Chadrick Blog

paper review: Explaining and Harnessing Adversarial Examples (FGSM adversarial attack)

paper link: https://arxiv.org/abs/1412.6572

This paper introduces Fast Gradient Signed Method(FGSM) adversarial attack along with some useful insights on why linearity of deep learning networks would allow such attacks.

The FGSM method is regarded as the method introduced after using L-BGFS method to generate adversarial samples. These two share similar ideas on how to generate adversarial samples but their methods do differ. This paper mentions that the L-BGFS method has disadvantages in terms of optimization time/computation cost.

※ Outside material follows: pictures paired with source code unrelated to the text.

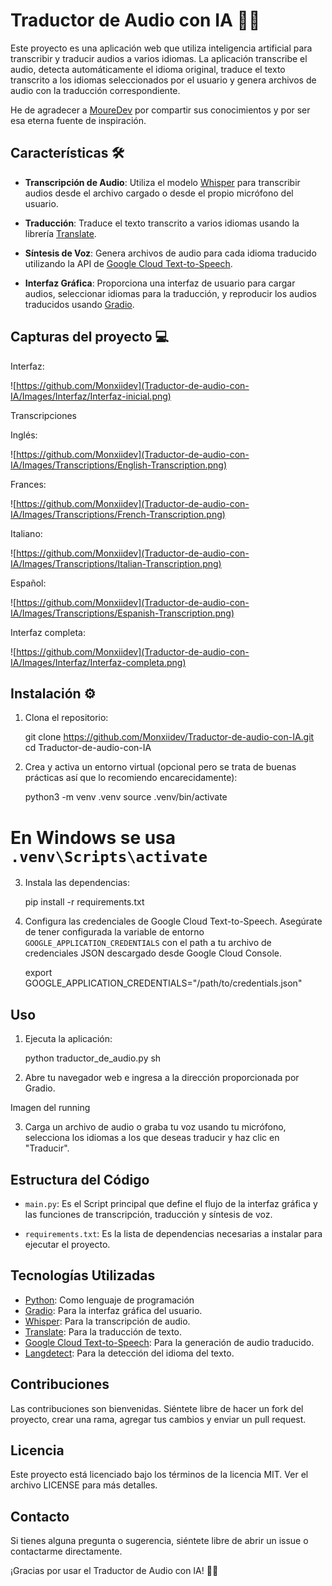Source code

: # Traductor de Audio con IA 🤖✨

Este proyecto es una aplicación web que utiliza inteligencia artificial para transcribir y traducir audios a varios idiomas. La aplicación transcribe el audio, detecta automáticamente el idioma original, traduce el texto transcrito a los idiomas seleccionados por el usuario y genera archivos de audio con la traducción correspondiente.

He de agradecer a  [MoureDev](https://youtu.be/oxLvf2nDCvQ?si=8fC2fkEkYl_FwSfc) por compartir sus conocimientos y por ser esa eterna fuente de inspiración.

## Características 🛠️

- **Transcripción de Audio**: Utiliza el modelo [Whisper](https://github.com/openai/whisper) para transcribir audios desde el archivo cargado o desde el propio micrófono del usuario.

- **Traducción**: Traduce el texto transcrito a varios idiomas usando la librería [Translate](https://github.com/terryyin/translate-python).

- **Síntesis de Voz**: Genera archivos de audio para cada idioma traducido utilizando la API de [Google Cloud Text-to-Speech](https://cloud.google.com/text-to-speech/docs/libraries?hl=es-419#client-libraries-install-python).

- **Interfaz Gráfica**: Proporciona una interfaz de usuario para cargar audios, seleccionar idiomas para la traducción, y reproducir los audios traducidos usando [Gradio](https://www.gradio.app/).

## Capturas del proyecto 💻

Interfaz: 

![https://github.com/Monxiidev](Traductor-de-audio-con-IA/Images/Interfaz/Interfaz-inicial.png)


Transcripciones

Inglés:

![https://github.com/Monxiidev](Traductor-de-audio-con-IA/Images/Transcriptions/English-Transcription.png)

Frances:

![https://github.com/Monxiidev](Traductor-de-audio-con-IA/Images/Transcriptions/French-Transcription.png)

Italiano:

![https://github.com/Monxiidev](Traductor-de-audio-con-IA/Images/Transcriptions/Italian-Transcription.png)

Español:

![https://github.com/Monxiidev](Traductor-de-audio-con-IA/Images/Transcriptions/Espanish-Transcription.png)

Interfaz completa:

![https://github.com/Monxiidev](Traductor-de-audio-con-IA/Images/Interfaz/Interfaz-completa.png)



## Instalación ⚙️

1. Clona el repositorio:

   git clone https://github.com/Monxiidev/Traductor-de-audio-con-IA.git
   cd Traductor-de-audio-con-IA

2. Crea y activa un entorno virtual (opcional pero se trata de buenas prácticas así que lo recomiendo encarecidamente):

   python3 -m venv .venv
   source .venv/bin/activate  

# En Windows se usa `.venv\Scripts\activate`

3. Instala las dependencias:

   pip install -r requirements.txt

4. Configura las credenciales de Google Cloud Text-to-Speech. Asegúrate de tener configurada la variable de entorno `GOOGLE_APPLICATION_CREDENTIALS` con el path a tu archivo de credenciales JSON descargado desde Google Cloud Console.

   export GOOGLE_APPLICATION_CREDENTIALS="/path/to/credentials.json"


## Uso

1. Ejecuta la aplicación:

   python traductor_de_audio.py
sh
2. Abre tu navegador web e ingresa a la dirección proporcionada por Gradio.

Imagen del running

3. Carga un archivo de audio o graba tu voz usando tu micrófono, selecciona los idiomas a los que deseas traducir y haz clic en "Traducir".

## Estructura del Código

- `main.py`: Es el Script principal que define el flujo de la interfaz gráfica y las funciones de transcripción, traducción y síntesis de voz.

- `requirements.txt`: Es la lista de dependencias necesarias a instalar para ejecutar el proyecto.

## Tecnologías Utilizadas

- [Python](https://www.python.org): Como lenguaje de programación
- [Gradio](https://www.gradio.app/): Para la interfaz gráfica del usuario.
- [Whisper](https://github.com/openai/whisper): Para la transcripción de audio.
- [Translate](https://github.com/terryyin/translate-python): Para la traducción de texto.
- [Google Cloud Text-to-Speech](https://cloud.google.com/text-to-speech/docs/libraries?hl=es-419#client-libraries-install-python): Para la generación de audio traducido.
- [Langdetect](https://pypi.org/project/langdetect/): Para la detección del idioma del texto.

## Contribuciones

Las contribuciones son bienvenidas. Siéntete libre de hacer un fork del proyecto, crear una rama, agregar tus cambios y enviar un pull request.

## Licencia

Este proyecto está licenciado bajo los términos de la licencia MIT. Ver el archivo LICENSE para más detalles.

## Contacto

Si tienes alguna pregunta o sugerencia, siéntete libre de abrir un issue o contactarme directamente.

¡Gracias por usar el Traductor de Audio con IA! 🚀🎉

So instead, this paper proposes FGSM which is much easier and faster to implement. The idea is simple. Obtaining gradients using back propagation against pretty much any variable against the loss functions is a basic part of deep learning training process. So why not just find the gradients of the input against the loss function and add perturbation along that gradient’s direction? Though this simple approach we can effectively disrupt the correct classification logits.

The idea is simple and easy to implement. Here is a tensorflow tutorial: https://www.tensorflow.org/tutorials/generative/adversarial_fgsm

The authors note than when training with adversarial samples, it was important to increase the capacity of the network. In other words, increase the number of node in each layer to accommodate for the extra calculations to cope with adversarial samples.

Another section of the paper describes on why such small perturbations generated either by FGSM or L-BGFS method could cause such catastrophic results. The authors suggest that the too much linearity of the deep learning models when using linear activations result in such behavior. If the activation functions were nonlinear, then such adversarial attacks would have been less effective. Through experimenting through different network structures with the same training dataset, the authors also explain the discovery that they all seem to show similar behavior to adversarial samples generated from one of the models. This discovery suggest that the linearity of these network structure is the cause of the common vulnerability to the same adversarial samples.

Here is the list of conclusions from the paper which is a superb summary of the paper:

  • Adversarial examples can be explained as a property of high-dimensional dot products.
  • They are a result of models being too linear, rather than too nonlinear.
  • The generalization of adversarial examples across different models can be explained as a result of adversarial perturbations being highly aligned with the weight vectors of a model, and different models learning similar functions when trained to perform the same task.
  • The direction of perturbation, rather than the specific point in space, matters most. Space is not full of pockets of adversarial examples that finely tile the reals like the rational numbers.
  • Because it is the direction that matters most, adversarial perturbations generalize across different clean examples.
  • We have introduced a family of fast methods for generating adversarial examples.
  • We have demonstrated that adversarial training can result in regularization; even further regularization than dropout.
  • We have run control experiments that failed to reproduce this effect with simpler but less efficient regularizers including L1 weight decay and adding noise.
  • Models that are easy to optimize are easy to perturb.
  • Linear models lack the capacity to resist adversarial perturbation; only structures with a hidden layer (where the universal approximator theorem applies) should be trained to resist adversarial perturbation.
  • RBF networks are resistant to adversarial examples.
  • Models trained to model the input distribution are not resistant to adversarial examples.
  • Ensembles are not resistant to adversarial examples.
  • Rubbish class examples are ubiquitous and easily generated.
  • Shallow linear models are not resistant to rubbish class examples
  • RBF networks are resistant to rubbish class examples.

Personally, after trying out both L-BGFS and FGSM method, FGSM is much more easier and merrier to work with. It’s much easier to implement and personally, I think it generates adversarial examples faster with less iterations on changing epsilon value.